==== PROVIDED DATA

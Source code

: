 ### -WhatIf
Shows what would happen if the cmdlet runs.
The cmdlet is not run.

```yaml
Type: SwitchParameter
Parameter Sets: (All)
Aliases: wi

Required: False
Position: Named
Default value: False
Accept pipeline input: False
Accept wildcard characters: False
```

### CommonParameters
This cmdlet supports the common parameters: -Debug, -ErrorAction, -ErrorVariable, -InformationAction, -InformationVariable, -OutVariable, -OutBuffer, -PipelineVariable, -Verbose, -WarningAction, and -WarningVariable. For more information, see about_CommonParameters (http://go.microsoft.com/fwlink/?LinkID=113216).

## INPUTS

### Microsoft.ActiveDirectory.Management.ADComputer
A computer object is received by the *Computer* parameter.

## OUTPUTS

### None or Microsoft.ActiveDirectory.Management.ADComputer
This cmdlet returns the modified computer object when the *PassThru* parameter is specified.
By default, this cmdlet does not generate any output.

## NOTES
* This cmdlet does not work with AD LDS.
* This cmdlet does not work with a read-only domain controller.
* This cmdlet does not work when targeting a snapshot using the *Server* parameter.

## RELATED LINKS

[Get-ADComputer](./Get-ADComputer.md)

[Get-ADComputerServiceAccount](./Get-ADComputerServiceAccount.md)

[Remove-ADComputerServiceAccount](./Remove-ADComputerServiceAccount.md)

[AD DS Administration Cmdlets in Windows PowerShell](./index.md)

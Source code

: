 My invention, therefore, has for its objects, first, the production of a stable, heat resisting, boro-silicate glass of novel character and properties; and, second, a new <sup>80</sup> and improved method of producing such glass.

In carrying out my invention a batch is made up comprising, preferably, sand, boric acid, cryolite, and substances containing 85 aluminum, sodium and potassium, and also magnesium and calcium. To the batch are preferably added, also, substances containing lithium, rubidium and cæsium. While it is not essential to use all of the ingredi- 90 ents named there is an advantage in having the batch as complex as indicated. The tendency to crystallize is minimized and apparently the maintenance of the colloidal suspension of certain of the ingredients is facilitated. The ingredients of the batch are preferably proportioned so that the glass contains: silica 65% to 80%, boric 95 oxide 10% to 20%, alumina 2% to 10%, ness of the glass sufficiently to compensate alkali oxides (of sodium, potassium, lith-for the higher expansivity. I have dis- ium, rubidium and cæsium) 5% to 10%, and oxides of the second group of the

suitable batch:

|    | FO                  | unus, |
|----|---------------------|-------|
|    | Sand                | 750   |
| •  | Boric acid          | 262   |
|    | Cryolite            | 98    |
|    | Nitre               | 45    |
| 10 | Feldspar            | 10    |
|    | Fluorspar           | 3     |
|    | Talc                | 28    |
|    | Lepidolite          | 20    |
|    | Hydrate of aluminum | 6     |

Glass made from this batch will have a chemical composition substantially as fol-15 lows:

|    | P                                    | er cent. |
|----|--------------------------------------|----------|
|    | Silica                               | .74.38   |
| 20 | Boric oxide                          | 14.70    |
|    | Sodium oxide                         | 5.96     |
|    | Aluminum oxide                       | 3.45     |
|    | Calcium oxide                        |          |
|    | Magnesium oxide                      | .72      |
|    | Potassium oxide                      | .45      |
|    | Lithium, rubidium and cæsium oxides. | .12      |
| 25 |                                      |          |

========

> _REQUIREMENT_
Quote the records above exactly, from the first line through the line containing "### Microsoft.ActiveDirectory.Management.ADComputer", and nothing more.

> _OUTPUT OF THE EXERCISE_
Source code

: ### -WhatIf
Shows what would happen if the cmdlet runs.
The cmdlet is not run.

```yaml
Type: SwitchParameter
Parameter Sets: (All)
Aliases: wi

Required: False
Position: Named
Default value: False
Accept pipeline input: False
Accept wildcard characters: False
```

### CommonParameters
This cmdlet supports the common parameters: -Debug, -ErrorAction, -ErrorVariable, -InformationAction, -InformationVariable, -OutVariable, -OutBuffer, -PipelineVariable, -Verbose, -WarningAction, and -WarningVariable. For more information, see about_CommonParameters (http://go.microsoft.com/fwlink/?LinkID=113216).

## INPUTS

### Microsoft.ActiveDirectory.Management.ADComputer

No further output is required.